Exercise material Block Start
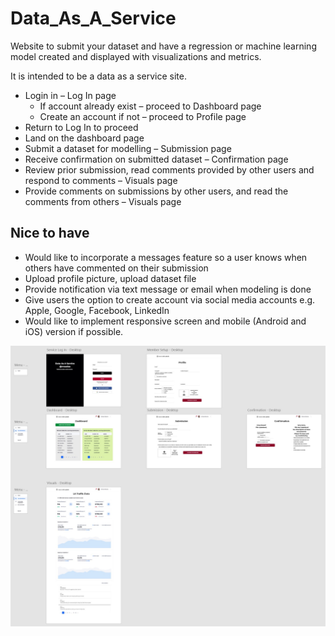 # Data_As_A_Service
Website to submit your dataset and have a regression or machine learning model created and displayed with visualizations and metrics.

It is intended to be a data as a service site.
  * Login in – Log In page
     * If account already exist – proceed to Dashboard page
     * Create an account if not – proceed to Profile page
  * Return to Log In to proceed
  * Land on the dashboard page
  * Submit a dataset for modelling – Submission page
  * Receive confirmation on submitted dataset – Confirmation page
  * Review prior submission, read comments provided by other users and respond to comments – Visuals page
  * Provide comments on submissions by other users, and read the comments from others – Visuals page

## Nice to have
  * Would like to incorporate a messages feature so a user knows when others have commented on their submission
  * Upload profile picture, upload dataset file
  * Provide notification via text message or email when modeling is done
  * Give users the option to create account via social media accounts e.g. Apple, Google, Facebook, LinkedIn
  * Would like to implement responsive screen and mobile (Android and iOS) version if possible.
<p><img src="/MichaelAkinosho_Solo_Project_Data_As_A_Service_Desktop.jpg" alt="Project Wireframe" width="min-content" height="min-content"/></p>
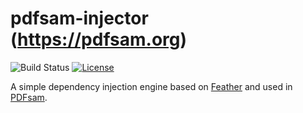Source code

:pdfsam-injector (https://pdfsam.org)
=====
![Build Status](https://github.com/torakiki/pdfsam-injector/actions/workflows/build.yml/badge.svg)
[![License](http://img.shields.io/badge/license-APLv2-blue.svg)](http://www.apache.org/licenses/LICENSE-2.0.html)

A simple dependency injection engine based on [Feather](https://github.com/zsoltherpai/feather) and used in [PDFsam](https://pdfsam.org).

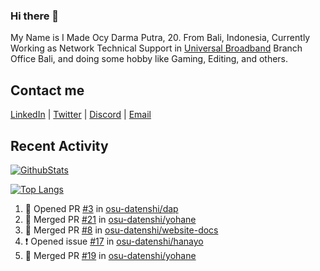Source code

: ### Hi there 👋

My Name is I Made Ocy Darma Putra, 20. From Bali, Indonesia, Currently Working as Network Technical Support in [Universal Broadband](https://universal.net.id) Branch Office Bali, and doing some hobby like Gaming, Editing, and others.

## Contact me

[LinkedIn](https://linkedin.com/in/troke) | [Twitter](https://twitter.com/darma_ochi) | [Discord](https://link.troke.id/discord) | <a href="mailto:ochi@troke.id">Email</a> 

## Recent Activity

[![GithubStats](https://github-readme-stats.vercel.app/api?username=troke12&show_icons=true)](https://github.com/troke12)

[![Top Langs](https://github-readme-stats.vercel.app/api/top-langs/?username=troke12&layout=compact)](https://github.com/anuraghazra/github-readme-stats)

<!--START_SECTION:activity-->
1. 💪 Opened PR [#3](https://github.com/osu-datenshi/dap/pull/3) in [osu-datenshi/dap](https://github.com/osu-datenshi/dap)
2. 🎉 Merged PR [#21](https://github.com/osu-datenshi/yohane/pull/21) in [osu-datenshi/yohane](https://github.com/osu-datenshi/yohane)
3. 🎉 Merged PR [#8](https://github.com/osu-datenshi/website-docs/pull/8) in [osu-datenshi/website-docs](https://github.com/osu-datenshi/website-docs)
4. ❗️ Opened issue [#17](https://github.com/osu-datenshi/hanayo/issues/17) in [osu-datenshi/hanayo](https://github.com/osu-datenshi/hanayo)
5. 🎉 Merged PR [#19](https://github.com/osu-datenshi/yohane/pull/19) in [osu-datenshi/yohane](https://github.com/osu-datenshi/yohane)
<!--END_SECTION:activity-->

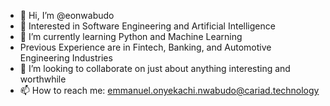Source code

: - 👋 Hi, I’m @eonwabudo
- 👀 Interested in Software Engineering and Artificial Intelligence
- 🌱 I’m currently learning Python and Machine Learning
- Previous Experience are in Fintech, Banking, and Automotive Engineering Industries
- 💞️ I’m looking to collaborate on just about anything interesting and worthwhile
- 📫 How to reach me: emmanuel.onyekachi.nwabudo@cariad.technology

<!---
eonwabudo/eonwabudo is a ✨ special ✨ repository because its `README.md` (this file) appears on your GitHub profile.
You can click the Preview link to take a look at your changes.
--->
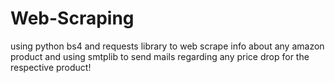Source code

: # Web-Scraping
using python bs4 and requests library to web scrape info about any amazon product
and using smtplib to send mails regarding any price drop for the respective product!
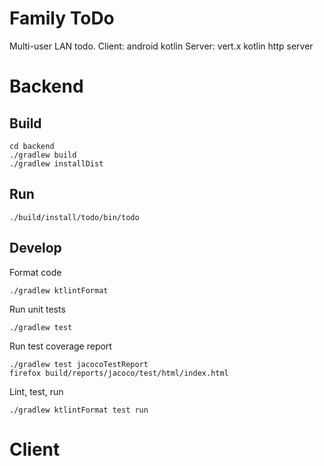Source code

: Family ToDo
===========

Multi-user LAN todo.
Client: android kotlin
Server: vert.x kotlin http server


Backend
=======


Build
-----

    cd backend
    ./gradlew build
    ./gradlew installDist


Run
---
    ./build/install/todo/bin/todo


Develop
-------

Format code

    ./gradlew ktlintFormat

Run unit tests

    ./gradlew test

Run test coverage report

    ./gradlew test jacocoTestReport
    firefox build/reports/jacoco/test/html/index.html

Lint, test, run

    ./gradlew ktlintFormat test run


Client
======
Exercise material Block End
Assignment:
Among the entries above, identify all lines with "Opened" and copy them.

Solution to the exercise:
1. 💪 Opened PR [#3](https://github.com/osu-datenshi/dap/pull/3) in [osu-datenshi/dap](https://github.com/osu-datenshi/dap)
4. ❗️ Opened issue [#17](https://github.com/osu-datenshi/hanayo/issues/17) in [osu-datenshi/hanayo](https://github.com/osu-datenshi/hanayo)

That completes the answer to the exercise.